Extraordinary filing shows banks are on the ropes in FHFA cases

There’s a cloud of desperation over most petitions for a writ of mandamus. These are, by definition, extraordinary filings, asserting that trial judges have committed such egregious abuses of discretion that their appellate overseers must immediately step in and undo the damage. Mandamus petitions are a last resort. They present the downside risk of inciting a trial judge who’s already ill disposed toward you and compromising your credibility at the appeals court. The upside, meanwhile, is remote.

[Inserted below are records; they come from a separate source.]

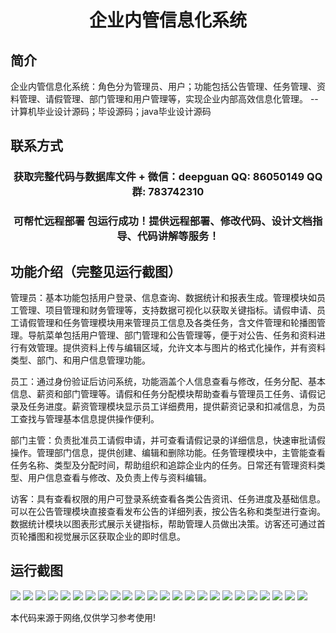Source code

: <p><h1 align="center">企业内管信息化系统</h1></p>

## 简介
企业内管信息化系统：角色分为管理员、用户；功能包括公告管理、任务管理、资料管理、请假管理、部门管理和用户管理等，实现企业内部高效信息化管理。    --计算机毕业设计源码；毕设源码；java毕业设计源码


## 联系方式
<p><h3 align="center">获取完整代码与数据库文件 + 微信：deepguan QQ: 86050149 QQ群: 783742310</h3></p>
<p><h3 align="center">可帮忙远程部署 包运行成功！提供远程部署、修改代码、设计文档指导、代码讲解等服务！</h3></p>

## 功能介绍（完整见运行截图）
管理员：基本功能包括用户登录、信息查询、数据统计和报表生成。管理模块如员工管理、项目管理和财务管理等，支持数据可视化以获取关键指标。请假申请、员工请假管理和任务管理模块用来管理员工信息及各类任务，含文件管理和轮播图管理。导航菜单包括用户管理、部门管理和公告管理等，便于对公告、任务和资料进行有效管理。提供资料上传与编辑区域，允许文本与图片的格式化操作，并有资料类型、部门、和用户信息管理功能。

员工：通过身份验证后访问系统，功能涵盖个人信息查看与修改，任务分配、基本信息、薪资和部门管理等。请假和任务分配模块帮助查看与管理员工任务、请假记录及任务进度。薪资管理模块显示员工详细费用，提供薪资记录和扣减信息，为员工查找与管理基本信息提供操作便利。

部门主管：负责批准员工请假申请，并可查看请假记录的详细信息，快速审批请假操作。管理部门信息，提供创建、编辑和删除功能。任务管理模块中，主管能查看任务名称、类型及分配时间，帮助组织和追踪企业内的任务。日常还有管理资料类型、用户信息查看与修改、及负责上传与资料编辑。

访客：具有查看权限的用户可登录系统查看各类公告资讯、任务进度及基础信息。可以在公告管理模块直接查看发布公告的详细列表，按公告名称和类型进行查询。数据统计模块以图表形式展示关键指标，帮助管理人员做出决策。访客还可通过首页轮播图和视觉展示区获取企业的即时信息。


## 运行截图
![](img/001.jpg)
![](img/002.jpg)
![](img/003.jpg)
![](img/004.jpg)
![](img/005.jpg)
![](img/006.jpg)
![](img/007.jpg)
![](img/008.jpg)
![](img/009.jpg)
![](img/010.jpg)
![](img/011.jpg)
![](img/012.jpg)
![](img/013.jpg)
![](img/014.jpg)
![](img/015.jpg)
![](img/016.jpg)
![](img/017.jpg)
![](img/018.jpg)
![](img/019.jpg)
![](img/020.jpg)
![](img/021.jpg)
![](img/022.jpg)
![](img/023.jpg)
![](img/024.jpg)

<p>本代码来源于网络,仅供学习参考使用!</p>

Appeals courts grant mandamus very, very rarely.

You can be sure that all of these considerations were taken into account by the 15 banks that filed a stunning joint mandamus petition late Tuesday night, asking the 2nd Circuit Court of Appeals to reverse “gravely prejudicial” pretrial discovery rulings by U.S. District Judge Denise Cote in the Federal Housing Finance Agency’s mortgage-backed securities litigation. It’s my understanding that the banks and their lawyers have been debating the pros and cons of a mandamus petition for months and have been honing the language of the filing for weeks. (Can you imagine the billable hours expended on the conference calls for this joint filing?) Certainly, the banks knew that the odds of succeeding with their petition only got longer in January, when the 2nd Circuit denied mandamus to Arab Bank, reiterating the appeals court’s “expressed reluctance to issue writs of mandamus to overturn discovery rulings” – which is exactly what the banks are asking the court to do in the FHFA cases.

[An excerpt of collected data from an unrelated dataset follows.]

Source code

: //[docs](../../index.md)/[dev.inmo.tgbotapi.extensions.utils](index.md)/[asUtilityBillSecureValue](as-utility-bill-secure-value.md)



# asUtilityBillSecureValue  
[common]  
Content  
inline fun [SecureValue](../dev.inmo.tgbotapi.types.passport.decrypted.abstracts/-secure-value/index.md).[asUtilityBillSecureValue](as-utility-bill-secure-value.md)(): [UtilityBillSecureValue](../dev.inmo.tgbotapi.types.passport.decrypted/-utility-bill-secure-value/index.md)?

It’s very hard, in other words, to read the banks’ mandamus petition as anything but a signal of deep fear about their exposure to claims involving more than $200 billion in mortgage-backed securities, in cases that they themselves describe as “perhaps the largest collection of securities litigation ever filed in the United States.” The banks and their counsel, the elite of the securities defense bar, obviously believe that the slim chance of relief from the 2nd Circuit outweighs the risk of the filing. If they win mandamus, that will have been brilliant strategy (and I’ll eat my words). In the far more likely scenario, though, they’ll lose on mandamus and face trial dates beginning in January 2014, when Cote is scheduled to hear FHFA’s claims against UBS.